■ Task directions
Should the word "bump" occur in a line of the records, copy that line.

__________

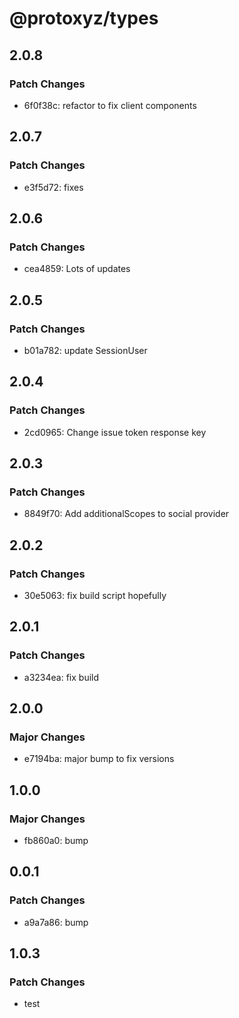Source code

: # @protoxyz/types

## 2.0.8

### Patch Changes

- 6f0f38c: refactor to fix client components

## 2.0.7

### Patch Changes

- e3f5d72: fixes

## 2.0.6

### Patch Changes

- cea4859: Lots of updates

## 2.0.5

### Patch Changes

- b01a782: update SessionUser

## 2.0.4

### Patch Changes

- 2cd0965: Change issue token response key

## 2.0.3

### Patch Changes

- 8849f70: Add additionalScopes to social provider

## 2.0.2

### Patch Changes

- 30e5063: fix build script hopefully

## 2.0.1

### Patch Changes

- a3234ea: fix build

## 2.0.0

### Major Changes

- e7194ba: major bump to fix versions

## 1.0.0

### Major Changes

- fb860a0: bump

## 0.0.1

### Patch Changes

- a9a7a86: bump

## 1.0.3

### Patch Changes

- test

__________

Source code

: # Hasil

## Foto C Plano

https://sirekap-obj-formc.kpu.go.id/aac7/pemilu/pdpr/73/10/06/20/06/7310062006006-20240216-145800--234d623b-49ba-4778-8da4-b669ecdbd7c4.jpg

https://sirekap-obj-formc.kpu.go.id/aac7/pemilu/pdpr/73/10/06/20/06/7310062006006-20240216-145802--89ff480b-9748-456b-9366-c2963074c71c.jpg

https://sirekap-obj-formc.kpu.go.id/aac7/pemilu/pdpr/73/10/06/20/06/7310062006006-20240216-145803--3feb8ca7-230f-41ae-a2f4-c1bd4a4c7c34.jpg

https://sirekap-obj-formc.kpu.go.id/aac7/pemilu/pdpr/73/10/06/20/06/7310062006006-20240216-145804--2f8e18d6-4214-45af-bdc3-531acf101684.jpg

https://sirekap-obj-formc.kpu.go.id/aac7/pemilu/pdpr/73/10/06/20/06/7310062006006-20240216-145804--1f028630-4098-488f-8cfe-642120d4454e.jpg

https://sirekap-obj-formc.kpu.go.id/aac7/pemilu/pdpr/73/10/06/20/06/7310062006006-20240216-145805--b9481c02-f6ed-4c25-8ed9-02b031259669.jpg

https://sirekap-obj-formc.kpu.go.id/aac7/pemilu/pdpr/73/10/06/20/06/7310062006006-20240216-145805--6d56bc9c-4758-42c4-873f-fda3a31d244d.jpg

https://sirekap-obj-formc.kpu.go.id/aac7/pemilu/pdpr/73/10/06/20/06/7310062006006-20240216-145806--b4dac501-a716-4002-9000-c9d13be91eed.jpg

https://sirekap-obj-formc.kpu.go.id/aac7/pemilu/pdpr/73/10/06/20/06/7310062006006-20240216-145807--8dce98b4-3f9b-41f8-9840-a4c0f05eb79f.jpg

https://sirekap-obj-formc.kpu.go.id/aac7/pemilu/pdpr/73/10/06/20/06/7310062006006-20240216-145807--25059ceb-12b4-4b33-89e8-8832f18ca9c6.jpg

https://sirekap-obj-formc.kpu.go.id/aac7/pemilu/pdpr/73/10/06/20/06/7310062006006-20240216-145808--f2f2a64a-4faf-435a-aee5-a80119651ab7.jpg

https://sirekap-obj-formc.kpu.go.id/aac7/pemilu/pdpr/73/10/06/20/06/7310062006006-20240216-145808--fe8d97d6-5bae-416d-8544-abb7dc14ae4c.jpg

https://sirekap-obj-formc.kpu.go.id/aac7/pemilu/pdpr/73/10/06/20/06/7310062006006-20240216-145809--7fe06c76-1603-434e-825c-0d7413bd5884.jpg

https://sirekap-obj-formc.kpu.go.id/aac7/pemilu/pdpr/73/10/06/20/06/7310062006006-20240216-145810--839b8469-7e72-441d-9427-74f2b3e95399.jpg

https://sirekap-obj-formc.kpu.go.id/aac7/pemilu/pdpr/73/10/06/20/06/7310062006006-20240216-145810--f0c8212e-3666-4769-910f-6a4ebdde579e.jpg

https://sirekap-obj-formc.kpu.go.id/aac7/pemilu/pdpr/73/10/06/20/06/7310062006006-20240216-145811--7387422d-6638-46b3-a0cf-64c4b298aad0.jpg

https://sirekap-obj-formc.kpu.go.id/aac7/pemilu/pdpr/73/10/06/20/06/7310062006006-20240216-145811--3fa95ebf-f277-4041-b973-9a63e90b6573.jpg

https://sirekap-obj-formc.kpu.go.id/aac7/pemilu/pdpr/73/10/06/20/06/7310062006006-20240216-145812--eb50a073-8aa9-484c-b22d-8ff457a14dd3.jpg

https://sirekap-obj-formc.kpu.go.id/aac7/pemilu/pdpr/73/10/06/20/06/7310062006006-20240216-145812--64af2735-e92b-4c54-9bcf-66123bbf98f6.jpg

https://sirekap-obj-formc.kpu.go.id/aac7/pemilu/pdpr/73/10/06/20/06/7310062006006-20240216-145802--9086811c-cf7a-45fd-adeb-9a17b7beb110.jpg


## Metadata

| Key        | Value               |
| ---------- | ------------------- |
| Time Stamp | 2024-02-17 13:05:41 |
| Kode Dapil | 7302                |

__________

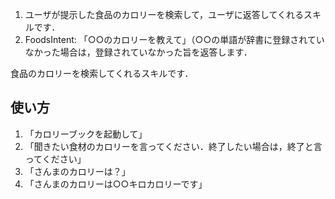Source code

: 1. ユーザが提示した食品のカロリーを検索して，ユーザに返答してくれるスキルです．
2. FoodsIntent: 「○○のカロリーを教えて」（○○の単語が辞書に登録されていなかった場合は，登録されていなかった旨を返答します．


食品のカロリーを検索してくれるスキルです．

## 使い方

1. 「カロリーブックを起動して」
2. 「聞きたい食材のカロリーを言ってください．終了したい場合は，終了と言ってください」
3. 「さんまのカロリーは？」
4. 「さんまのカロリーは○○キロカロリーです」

__________

■ Written response
- e7194ba: major bump to fix versions
- fb860a0: bump
- a9a7a86: bump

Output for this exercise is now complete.